Physical characteristics
- Source: West Fork
- • coordinates: 37°34′54″N 91°14′38″W﻿ / ﻿37.5817°N 91.2440°W
- 2nd source: East Fork
- • coordinates: 37°34′26″N 91°10′26″W﻿ / ﻿37.5740°N 91.1740°W
- Mouth: Meramec River
- • location: About a mile upstream of Onondaga Cave State Park
- • coordinates: 38°01′52″N 91°13′39″W﻿ / ﻿38.0312°N 91.2274°W
- Length: 35.8 mi (57.6 km)
- Basin size: 266 mi^{2} (690 km^{2})
- • average: 310 cu ft/s (8.8 m^{3}/s)

= Huzzah Creek (Meramec River tributary) =

Stream in Missouri, United States

Huzzah Creek (/ˈhuːzɑː/ HOO-zah) is a 35.8 mi clear-flowing stream in the southern part of the U.S. state of Missouri. According to the information in the Ramsay Place Names File at the University of Missouri, the creek's name "is evidently derived from" Huzzaus, one of the early French versions of the name of the Osage people.

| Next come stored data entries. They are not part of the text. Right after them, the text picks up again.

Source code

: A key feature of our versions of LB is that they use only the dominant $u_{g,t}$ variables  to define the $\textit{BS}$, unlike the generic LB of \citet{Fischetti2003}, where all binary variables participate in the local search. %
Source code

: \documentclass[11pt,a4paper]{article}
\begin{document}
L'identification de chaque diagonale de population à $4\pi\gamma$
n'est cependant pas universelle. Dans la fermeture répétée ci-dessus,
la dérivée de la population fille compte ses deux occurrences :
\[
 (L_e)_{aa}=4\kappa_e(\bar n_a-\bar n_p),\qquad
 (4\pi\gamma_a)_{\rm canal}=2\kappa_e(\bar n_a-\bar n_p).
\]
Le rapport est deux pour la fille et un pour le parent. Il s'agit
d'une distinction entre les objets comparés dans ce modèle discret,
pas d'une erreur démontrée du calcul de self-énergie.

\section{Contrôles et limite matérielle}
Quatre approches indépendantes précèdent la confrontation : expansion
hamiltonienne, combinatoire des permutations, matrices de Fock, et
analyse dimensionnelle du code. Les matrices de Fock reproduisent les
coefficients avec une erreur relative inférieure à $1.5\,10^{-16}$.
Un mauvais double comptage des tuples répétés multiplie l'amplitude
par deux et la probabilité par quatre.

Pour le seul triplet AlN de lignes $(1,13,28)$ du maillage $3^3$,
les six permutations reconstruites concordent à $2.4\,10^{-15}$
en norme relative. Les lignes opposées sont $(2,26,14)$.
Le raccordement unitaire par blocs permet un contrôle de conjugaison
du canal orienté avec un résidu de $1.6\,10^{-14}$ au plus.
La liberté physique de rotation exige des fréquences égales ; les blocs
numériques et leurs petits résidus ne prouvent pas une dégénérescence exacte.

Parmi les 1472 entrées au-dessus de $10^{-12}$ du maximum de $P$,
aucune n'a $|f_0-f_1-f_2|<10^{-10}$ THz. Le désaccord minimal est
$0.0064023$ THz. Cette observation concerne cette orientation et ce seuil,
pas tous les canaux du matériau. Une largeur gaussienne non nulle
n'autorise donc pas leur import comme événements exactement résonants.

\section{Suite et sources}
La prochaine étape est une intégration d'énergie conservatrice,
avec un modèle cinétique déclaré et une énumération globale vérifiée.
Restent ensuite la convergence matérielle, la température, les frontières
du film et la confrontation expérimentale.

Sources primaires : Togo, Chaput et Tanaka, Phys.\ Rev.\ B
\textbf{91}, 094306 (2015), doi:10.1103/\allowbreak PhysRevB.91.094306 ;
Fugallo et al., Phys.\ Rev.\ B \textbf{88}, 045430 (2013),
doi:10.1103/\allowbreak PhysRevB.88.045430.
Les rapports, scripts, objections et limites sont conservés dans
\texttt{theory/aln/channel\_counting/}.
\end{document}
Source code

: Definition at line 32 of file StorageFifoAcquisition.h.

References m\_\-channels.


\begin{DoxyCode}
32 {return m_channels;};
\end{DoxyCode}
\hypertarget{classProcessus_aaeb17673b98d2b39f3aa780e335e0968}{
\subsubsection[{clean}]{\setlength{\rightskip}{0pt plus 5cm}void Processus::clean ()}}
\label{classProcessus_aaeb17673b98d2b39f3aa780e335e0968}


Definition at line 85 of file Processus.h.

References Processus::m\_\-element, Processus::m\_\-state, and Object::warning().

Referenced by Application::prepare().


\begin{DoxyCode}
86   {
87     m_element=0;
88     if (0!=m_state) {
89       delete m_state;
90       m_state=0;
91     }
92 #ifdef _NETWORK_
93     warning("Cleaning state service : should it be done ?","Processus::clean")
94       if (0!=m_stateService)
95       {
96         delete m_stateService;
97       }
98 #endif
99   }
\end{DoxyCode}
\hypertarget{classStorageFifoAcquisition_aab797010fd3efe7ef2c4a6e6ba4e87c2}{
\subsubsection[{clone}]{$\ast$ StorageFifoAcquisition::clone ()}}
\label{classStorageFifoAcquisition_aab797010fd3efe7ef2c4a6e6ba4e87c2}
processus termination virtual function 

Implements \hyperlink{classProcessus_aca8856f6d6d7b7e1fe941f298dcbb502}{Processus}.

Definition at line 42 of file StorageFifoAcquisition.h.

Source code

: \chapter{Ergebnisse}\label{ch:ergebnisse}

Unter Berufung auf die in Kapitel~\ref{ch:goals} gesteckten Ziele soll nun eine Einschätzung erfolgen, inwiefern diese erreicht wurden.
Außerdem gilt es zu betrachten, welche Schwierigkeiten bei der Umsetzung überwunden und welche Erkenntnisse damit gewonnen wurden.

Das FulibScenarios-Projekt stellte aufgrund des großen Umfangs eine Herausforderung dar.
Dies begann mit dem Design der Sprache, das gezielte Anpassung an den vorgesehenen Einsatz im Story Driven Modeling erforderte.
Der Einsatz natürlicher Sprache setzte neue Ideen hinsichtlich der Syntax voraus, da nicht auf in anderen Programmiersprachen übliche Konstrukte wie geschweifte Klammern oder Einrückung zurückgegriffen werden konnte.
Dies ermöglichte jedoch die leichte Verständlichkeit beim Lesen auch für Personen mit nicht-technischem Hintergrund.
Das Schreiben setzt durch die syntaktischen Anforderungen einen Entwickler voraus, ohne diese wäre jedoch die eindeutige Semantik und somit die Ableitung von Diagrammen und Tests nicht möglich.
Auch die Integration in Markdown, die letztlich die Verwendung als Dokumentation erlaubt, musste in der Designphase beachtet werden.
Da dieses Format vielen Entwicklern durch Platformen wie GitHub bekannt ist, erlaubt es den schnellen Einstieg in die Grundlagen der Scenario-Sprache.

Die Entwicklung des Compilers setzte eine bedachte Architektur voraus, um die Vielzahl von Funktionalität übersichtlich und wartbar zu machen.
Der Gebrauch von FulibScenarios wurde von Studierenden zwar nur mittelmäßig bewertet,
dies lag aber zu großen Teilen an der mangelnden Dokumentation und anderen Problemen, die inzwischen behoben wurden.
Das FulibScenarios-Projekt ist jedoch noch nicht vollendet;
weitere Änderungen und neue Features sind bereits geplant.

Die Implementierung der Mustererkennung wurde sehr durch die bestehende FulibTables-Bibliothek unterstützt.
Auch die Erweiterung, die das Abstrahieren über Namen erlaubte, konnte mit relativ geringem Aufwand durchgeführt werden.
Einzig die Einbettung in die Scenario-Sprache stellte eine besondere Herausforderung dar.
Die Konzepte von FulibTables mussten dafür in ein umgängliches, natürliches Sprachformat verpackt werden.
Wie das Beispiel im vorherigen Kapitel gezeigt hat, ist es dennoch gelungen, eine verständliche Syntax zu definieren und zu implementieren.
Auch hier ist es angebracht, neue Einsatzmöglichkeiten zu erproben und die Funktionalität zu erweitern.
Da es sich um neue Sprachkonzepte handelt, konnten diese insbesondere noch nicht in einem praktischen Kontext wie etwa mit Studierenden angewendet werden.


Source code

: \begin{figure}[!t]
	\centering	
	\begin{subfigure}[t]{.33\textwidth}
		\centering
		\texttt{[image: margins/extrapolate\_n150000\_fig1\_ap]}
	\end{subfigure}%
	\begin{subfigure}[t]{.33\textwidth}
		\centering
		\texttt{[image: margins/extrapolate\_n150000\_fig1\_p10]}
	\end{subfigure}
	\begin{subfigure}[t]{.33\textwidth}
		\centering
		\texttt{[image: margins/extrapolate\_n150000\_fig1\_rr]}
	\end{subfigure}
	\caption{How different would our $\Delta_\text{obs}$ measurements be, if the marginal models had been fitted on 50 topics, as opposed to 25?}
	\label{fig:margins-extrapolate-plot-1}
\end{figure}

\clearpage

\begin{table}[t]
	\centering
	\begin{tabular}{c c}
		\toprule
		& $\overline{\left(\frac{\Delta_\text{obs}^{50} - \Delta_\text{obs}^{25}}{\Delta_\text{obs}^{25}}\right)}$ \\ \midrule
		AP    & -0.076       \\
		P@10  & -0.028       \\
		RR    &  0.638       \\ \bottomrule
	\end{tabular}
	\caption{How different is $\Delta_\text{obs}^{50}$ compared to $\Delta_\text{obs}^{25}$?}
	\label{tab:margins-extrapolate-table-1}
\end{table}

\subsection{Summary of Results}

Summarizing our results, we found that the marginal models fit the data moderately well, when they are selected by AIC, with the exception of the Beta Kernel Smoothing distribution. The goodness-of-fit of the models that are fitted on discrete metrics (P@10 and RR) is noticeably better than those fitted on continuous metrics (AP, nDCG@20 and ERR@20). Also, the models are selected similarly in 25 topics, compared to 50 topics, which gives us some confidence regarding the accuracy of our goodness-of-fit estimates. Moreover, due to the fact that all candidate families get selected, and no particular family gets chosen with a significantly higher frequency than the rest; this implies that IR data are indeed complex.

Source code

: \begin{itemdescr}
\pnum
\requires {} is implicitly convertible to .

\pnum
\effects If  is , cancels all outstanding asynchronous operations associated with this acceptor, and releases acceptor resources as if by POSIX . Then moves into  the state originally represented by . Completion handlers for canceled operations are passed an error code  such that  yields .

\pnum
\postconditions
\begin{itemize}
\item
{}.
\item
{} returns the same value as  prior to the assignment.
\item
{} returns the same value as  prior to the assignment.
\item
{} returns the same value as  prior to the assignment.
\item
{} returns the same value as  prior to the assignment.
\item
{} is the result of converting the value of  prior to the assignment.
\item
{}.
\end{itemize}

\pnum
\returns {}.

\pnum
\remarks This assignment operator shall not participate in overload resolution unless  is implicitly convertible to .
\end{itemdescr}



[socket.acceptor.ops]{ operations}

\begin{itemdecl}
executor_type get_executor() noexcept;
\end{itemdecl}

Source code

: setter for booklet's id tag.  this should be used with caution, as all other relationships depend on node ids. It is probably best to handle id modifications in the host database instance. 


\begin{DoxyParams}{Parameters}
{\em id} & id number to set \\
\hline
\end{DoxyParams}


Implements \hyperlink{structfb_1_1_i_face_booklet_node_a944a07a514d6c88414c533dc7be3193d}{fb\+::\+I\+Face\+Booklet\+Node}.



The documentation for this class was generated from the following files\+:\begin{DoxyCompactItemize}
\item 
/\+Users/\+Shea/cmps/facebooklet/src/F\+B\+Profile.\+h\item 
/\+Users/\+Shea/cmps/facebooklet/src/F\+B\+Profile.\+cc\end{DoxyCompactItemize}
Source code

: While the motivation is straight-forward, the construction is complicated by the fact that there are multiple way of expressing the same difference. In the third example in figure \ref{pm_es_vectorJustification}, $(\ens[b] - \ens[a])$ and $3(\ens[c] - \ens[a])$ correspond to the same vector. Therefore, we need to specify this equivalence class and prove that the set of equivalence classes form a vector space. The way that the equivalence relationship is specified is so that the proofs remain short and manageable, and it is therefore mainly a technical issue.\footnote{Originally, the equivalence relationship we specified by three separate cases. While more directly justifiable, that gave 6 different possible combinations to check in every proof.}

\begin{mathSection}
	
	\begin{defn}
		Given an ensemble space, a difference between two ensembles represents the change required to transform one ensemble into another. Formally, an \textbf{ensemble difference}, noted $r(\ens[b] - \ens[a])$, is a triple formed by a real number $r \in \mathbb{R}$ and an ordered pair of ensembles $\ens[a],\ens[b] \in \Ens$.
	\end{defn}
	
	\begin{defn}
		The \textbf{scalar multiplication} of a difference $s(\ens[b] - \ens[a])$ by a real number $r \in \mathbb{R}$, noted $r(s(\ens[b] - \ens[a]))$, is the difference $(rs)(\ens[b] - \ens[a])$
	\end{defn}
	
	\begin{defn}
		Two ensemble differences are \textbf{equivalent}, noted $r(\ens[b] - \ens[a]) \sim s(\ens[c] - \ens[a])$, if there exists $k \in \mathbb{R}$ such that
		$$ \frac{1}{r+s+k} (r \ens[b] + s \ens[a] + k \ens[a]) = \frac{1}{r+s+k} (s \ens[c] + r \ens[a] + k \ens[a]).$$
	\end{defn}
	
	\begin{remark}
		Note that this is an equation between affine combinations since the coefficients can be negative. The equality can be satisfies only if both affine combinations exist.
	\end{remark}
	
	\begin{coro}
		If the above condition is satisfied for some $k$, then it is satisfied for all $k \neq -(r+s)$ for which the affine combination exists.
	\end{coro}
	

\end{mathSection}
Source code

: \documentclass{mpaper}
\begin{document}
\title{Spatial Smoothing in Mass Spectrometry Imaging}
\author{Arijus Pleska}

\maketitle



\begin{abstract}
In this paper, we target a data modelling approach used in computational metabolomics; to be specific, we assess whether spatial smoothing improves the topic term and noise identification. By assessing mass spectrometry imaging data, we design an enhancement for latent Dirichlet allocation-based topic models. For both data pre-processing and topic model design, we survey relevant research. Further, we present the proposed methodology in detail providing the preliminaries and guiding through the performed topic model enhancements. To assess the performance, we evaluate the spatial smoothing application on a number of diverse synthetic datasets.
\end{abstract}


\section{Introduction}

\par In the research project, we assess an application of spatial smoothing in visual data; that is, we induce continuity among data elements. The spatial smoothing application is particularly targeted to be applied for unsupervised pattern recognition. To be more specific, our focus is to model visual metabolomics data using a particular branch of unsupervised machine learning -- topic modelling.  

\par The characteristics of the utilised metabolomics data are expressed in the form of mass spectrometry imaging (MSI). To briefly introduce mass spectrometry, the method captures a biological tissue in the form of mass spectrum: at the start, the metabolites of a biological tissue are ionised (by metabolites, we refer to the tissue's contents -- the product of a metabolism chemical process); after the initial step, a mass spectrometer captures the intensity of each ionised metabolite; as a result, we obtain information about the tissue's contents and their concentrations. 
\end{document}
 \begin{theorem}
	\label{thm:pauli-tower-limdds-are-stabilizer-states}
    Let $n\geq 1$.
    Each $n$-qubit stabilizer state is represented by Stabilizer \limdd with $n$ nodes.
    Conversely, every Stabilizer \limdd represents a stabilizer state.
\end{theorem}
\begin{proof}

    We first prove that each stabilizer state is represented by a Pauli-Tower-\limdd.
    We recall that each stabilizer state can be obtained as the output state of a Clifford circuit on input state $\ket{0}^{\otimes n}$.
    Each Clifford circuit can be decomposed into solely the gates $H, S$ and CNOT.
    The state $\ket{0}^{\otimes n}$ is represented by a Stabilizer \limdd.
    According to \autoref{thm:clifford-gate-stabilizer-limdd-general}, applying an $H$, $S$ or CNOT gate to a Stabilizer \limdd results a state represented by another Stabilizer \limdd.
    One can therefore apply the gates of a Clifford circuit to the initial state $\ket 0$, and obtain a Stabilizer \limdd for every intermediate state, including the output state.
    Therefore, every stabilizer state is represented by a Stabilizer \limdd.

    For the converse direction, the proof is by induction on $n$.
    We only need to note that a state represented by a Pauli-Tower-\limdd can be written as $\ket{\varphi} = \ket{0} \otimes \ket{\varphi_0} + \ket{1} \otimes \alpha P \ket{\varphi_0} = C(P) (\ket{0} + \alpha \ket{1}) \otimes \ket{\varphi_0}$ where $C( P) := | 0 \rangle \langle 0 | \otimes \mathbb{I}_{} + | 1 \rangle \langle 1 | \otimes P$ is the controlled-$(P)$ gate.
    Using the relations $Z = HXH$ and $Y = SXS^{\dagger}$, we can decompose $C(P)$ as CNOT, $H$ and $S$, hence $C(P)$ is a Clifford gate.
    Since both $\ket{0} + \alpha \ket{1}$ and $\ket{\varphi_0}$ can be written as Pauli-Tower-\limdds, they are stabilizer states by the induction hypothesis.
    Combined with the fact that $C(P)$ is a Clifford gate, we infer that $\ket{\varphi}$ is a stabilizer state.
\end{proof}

The Huzzah's headwaters are in the Mark Twain National Forest in northern Reynolds County. It flows northward through the Missouri Ozarks, roughly paralleling the course of Courtois Creek to its east, until it enters the Meramec River shortly after passing under the Crawford County Highway E bridge. Along its course it flows through the Dillard Mill State Historic Site and, near its confluence with the Meramec, the 6225 acre Huzzah Conservation Area.

The creek is popular for camping, canoeing, kayaking, and rafting. It is surrounded by limestone bluffs and stands of native pine, oak, and hickory trees; and at normal water levels it has no sections of difficulty greater than grades I and II. The St. Louis Riverfront Times cited the creek as the "Best River for Float Trips" in 2011.